Like everything else at CPUsed, their migration seems to have been rather half-assed...


----------



## kloan (Feb 22, 2002)

lol... i love it (the comments)...


----------



## Guest (Mar 7, 2007)

Lars said:


> CPUsed was a much better name than Beam Echo... does Beam Echo even make you think of a computer store? I think not.


Beam Echo makes me think of a bad Star Trek episode and so does their logo


----------



## Macfury (Feb 3, 2006)

Apparently considerable thought has gone ino designing that abominable new logo. 

http://www.wishingline.com/portfolio/project.php?p_id=34


----------



## monokitty (Jan 26, 2002)

mguertin said:


> Beam Echo makes me think of a bad Star Trek episode and so does their logo


LMFAO. That's hilarious. 

In regards to the logo, I concur - it definitely appears as if little to no thought made it into that design.


----------



## Macfury (Feb 3, 2006)

Fink-Nottle said:


> Checked the price list... still CPUsury to me.


C'mon--they just lowered the price of their original (used) Airport cards to $129.


----------



## MACinist (Nov 17, 2003)

Macfury said:


> C'mon--they just lowered the price of their original (used) Airport cards to $129.


I don't get it! Who is their pricing genius?

CPUsed/BeamEcho Secial:

Used Macbook Core Duo 13" 2GHz/512/80GB/Superdrive with 90 day BeamEcho warranty - black $1399 

Apple.ca Special:

MFG Refurb Macbook Core2Duo 13" 2GHz/1GB/120GB/Superdrive with 1 year Apple Warranty and eligible for extended AppleCare - black $1449

Hmmmmm.....I wonder! I can't stand resellers that think they can milk and take advantage of someone that just doesn't know anything.


----------



## guytoronto (Jun 25, 2005)

Macfury said:


> Apparently considerable thought has gone ino designing that abominable new logo.
> 
> http://www.wishingline.com/portfolio/project.php?p_id=34


Is it just me, or does their website look like crap? I'm viewing it in FireFox on a PC, and the text renders horribly.



MACinist said:


> I can't stand resellers that think they can milk and take advantage of someone that just doesn't know anything.


Ummm...that's generally any sales environment for you.


----------



## satchmo (May 26, 2005)

So what's with all the CPUsed bashing? I realize this site is Carbon-based (pun intended), but did you all get screwed royally by CPUsed? 

I've never had a bad experience with them. And although their prices are not cheap (no Mac dealer is, IMHO), having competition and another Mac resource in the GTA is a plus.


----------



## John Clay (Jun 25, 2006)

satchmo said:


> So what's with all the CPUsed bashing? I realize this site is Carbon-based (pun intended), but did you all get screwed royally by CPUsed?
> 
> I've never had a bad experience with them. And although their prices are not cheap (no Mac dealer is, IMHO), having competition and another Mac resource in the GTA is a plus.

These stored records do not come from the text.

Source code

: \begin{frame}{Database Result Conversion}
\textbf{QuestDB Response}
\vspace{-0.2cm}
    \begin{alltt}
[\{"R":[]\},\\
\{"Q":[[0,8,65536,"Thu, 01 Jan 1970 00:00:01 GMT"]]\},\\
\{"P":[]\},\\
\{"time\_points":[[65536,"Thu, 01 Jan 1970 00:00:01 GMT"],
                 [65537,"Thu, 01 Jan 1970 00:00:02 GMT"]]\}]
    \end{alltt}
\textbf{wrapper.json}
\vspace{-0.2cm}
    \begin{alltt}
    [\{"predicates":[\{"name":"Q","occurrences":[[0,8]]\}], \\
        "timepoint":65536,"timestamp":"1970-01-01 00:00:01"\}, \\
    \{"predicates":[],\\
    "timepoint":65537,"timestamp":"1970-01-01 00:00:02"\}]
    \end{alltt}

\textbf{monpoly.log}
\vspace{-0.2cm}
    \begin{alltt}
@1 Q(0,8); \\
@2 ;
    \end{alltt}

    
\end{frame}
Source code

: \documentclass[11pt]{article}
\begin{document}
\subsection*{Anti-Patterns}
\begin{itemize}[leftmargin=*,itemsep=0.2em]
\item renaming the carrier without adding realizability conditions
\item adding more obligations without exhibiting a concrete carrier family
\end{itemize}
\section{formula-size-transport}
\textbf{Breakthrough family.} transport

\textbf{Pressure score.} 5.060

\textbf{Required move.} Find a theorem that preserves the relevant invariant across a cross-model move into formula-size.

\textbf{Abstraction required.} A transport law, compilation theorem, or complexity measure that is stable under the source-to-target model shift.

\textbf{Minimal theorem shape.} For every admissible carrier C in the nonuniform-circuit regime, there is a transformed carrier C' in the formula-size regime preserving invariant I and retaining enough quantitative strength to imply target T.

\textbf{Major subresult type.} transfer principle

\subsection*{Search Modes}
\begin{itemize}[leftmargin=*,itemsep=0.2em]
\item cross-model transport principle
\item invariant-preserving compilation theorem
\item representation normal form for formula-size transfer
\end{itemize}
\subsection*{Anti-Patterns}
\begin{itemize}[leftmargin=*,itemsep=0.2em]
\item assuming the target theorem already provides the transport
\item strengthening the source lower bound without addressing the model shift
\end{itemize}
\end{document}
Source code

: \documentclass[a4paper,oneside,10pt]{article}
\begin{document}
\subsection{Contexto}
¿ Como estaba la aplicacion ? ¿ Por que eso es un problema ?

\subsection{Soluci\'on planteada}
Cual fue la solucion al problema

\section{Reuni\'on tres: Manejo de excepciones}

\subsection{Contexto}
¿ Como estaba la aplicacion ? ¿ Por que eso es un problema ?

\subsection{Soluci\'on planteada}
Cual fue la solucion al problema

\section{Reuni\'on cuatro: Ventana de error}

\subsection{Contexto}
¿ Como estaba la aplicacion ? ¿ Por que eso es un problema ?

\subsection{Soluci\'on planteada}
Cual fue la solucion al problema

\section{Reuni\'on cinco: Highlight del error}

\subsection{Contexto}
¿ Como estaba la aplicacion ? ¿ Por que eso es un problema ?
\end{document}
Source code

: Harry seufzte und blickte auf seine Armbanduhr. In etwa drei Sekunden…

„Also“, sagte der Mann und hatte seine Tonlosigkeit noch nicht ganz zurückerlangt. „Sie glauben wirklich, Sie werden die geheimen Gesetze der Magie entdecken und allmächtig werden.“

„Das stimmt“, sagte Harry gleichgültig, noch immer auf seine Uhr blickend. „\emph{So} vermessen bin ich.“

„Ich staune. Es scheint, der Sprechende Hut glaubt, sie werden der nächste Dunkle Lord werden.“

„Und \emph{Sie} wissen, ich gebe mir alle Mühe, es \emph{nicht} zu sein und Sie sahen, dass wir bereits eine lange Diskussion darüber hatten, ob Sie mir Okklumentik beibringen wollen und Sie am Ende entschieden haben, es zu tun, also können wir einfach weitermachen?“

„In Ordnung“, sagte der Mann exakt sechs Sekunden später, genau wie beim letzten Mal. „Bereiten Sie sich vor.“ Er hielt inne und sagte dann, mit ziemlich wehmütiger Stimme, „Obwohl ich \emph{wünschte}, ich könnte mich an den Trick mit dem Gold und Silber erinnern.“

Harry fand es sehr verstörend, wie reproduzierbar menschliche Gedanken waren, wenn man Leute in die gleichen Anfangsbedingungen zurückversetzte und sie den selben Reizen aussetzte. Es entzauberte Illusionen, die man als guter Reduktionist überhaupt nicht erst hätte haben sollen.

I've personally had bad experiences with them over the years.

There's a reason that I went all the way to Carbon to purchase/service stuff, even though CPUsed is only a few blocks away.


----------



## HowEver (Jan 11, 2005)

If you don't feel like doing a search, scroll down to the "Similar Threads" feature at the bottom of the page.




satchmo said:


> So what's with all the CPUsed bashing? I realize this site is Carbon-based (pun intended), but did you all get screwed royally by CPUsed?
> 
> I've never had a bad experience with them. And although their prices are not cheap (no Mac dealer is, IMHO), having competition and another Mac resource in the GTA is a plus.


----------



## Macfury (Feb 3, 2006)

I think I've heard someone describing their campfire flatulence as a "Bean Echo."


----------



## 8127972 (Sep 8, 2005)

The name change, new logo, etc. seem like they're simply rearranging the deck chairs on the Titanic. It isn't going to change their reputation IMHO. I'm still going to either Carbon or the Apple Store for my professional and personal Apple needs.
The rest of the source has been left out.